New dimension to Taiwanese politics - GulfToday

New dimension to Taiwanese politics

Illustrative image.

Illustrative image.

The Taiwanese parliament on Tuesday passed a law which increased parliament’s oversight over military, corporations and individuals, and the president is obliged to answer questions from parliament.

The Bill has been passed by Kuomintang (KMT), which was the first party that ruled the island-state when its leader Chiang Kai-Shek fled the mainland after the communist takeover in 1949. And Kuomintang remained in power without holding elections. It is supported by the smaller Taiwan People’s Party, as they have the majority in the legislature.

The Democratic Progressive Party’s Lai Ching-te had won the presidential election in January, and it is his party that runs the executive, and therefore it is the government. Kuomintang and Taiwan People’s Party are in opposition though they have the parliamentary majority. It is the American form of presidential government that Taiwan follows, where the legislature and executive are independent of each other.

While this is the constitutional position, the political twist in the story is that while the DPP stands up for an independent Taiwan and it is ready to talk to the Beijing government, Kuomintang, which was originally opposed to the communists, is now keen to negotiate with the Chinese authorities. The reform Bill is seen as a dictatorial oversight of life in Taiwan. Kuomintang says that DPP is trying to paint it “red” (communist), and wants to avoid probe into its corruption cases. The DPP says that the reform law was passed without proper consultation. The Chinese are vehemently opposed to any party or government in Taiwan which speaks of independence of Taiwan, and therefore they are opposed to the election of DPP’s Lai Ching-te.

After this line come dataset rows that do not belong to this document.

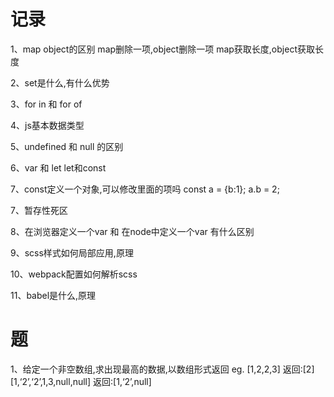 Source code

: # 记录

1、map object的区别
	map删除一项,object删除一项
	map获取长度,object获取长度

2、set是什么,有什么优势

3、for in  和  for of 

4、js基本数据类型

5、undefined 和 null 的区别

6、var 和 let   let和const 

7、const定义一个对象,可以修改里面的项吗 const a = {b:1}; a.b = 2;

7、暂存性死区

8、在浏览器定义一个var 和 在node中定义一个var 有什么区别

9、scss样式如何局部应用,原理

10、webpack配置如何解析scss

11、babel是什么,原理






# 题

1、给定一个非空数组,求出现最高的数据,以数组形式返回
eg.  [1,2,2,3]  返回:[2]
     [1,‘2’,‘2’,1,3,null,null]  返回:[1,‘2’,null]
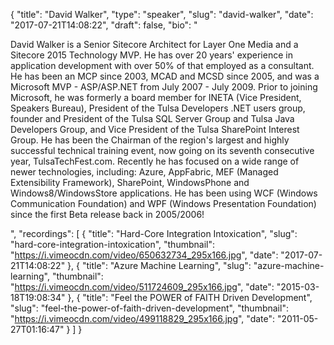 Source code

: {
  "title": "David Walker",
  "type": "speaker",
  "slug": "david-walker",
  "date": "2017-07-21T14:08:22",
  "draft": false,
  "bio": "<p>David Walker is a Senior Sitecore Architect for Layer One Media and a Sitecore 2015 Technology MVP. He has over 20 years' experience in application development with over 50% of that employed as a consultant. He has been an MCP since 2003, MCAD and MCSD since 2005, and was a Microsoft MVP - ASP/ASP.NET from July 2007 - July 2009. Prior to joining Microsoft, he was formerly a board member for INETA (Vice President, Speakers Bureau), President of the Tulsa Developers .NET users group, founder and President of the Tulsa SQL Server Group and Tulsa Java Developers Group, and Vice President of the Tulsa SharePoint Interest Group. He has been the Chairman of the region's largest and highly successful technical training event, now going on its seventh consecutive year, TulsaTechFest.com. Recently he has focused on a wide range of newer technologies, including: Azure, AppFabric, MEF (Managed Extensibility Framework), SharePoint, WindowsPhone and Windows8/WindowsStore applications. He has been using WCF (Windows Communication Foundation) and WPF (Windows Presentation Foundation) since the first Beta release back in 2005/2006!</p>",
  "recordings": [
    {
      "title": "Hard-Core Integration Intoxication",
      "slug": "hard-core-integration-intoxication",
      "thumbnail": "https://i.vimeocdn.com/video/650632734_295x166.jpg",
      "date": "2017-07-21T14:08:22"
    },
    {
      "title": "Azure Machine Learning",
      "slug": "azure-machine-learning",
      "thumbnail": "https://i.vimeocdn.com/video/511724609_295x166.jpg",
      "date": "2015-03-18T19:08:34"
    },
    {
      "title": "Feel the POWER of FAITH Driven Development",
      "slug": "feel-the-power-of-faith-driven-development",
      "thumbnail": "https://i.vimeocdn.com/video/499118829_295x166.jpg",
      "date": "2011-05-27T01:16:47"
    }
  ]
}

It is learnt that Kuomintang leaders had been flying to Beijing to hold talks with the officials. It is indeed a matter of speculation as to what Kuomintang’s approach to Beijing and the issue of Taiwan’s independence will be as opposed to the clearly stated opposition to China and its advocacy for an independent Taiwan. There is also the question whether the communist leaders in Beijing would trust the original political fugitives, Chiang-Kai Shek’s Kuomintang.

The United States recognising Taiwan as the real China was due to its closeness to Chiang Kai-Shek. The US changed its stance in 1972 when the then American president, Richard Nixon, had visited Beijing and shook hands with the communist leader of China, Mao Zedong. But America did not abandon Taiwan, and China continued to insist that Taiwan is Chinese territory. The China-America sparring over Taiwan continues, sometimes threatening to break into a bigger conflagration between the two big economic superpowers.

Meanwhile, the democracy sentiment inside Taiwan is growing strong, and this sentiment fuels the desire of the Taiwanese to remain free and independent. China’s communist leaders are looking to a negotiated settlement where Taiwan will retain its autonomy, something on the lines of Hong Kong when it became a part of China after the end of the 99-year lease of the island to the Britain ended, and the control reverted to China.

China had then worked out a One Country, Two Systems solution. The expectation for a long time has been that a similar compromise would be worked out between China and Taiwan. But with the hardening of stance of Beijing in Hong Kong, and its stance towards Taiwan in the face of Western sabre rattling, ideal compromise formulas look unlikely.

So, Taiwan is one of the hotspots of global politics. The US and Europe would have a tough time reconciling to any peremptory action by China. The one inhibiting factor on both sides is that both China and the West understand the economic importance of one to the other. China would not want to lose the Western markets, and the West does not want to lose the advantage of a cheap shop floor of the world that China has become.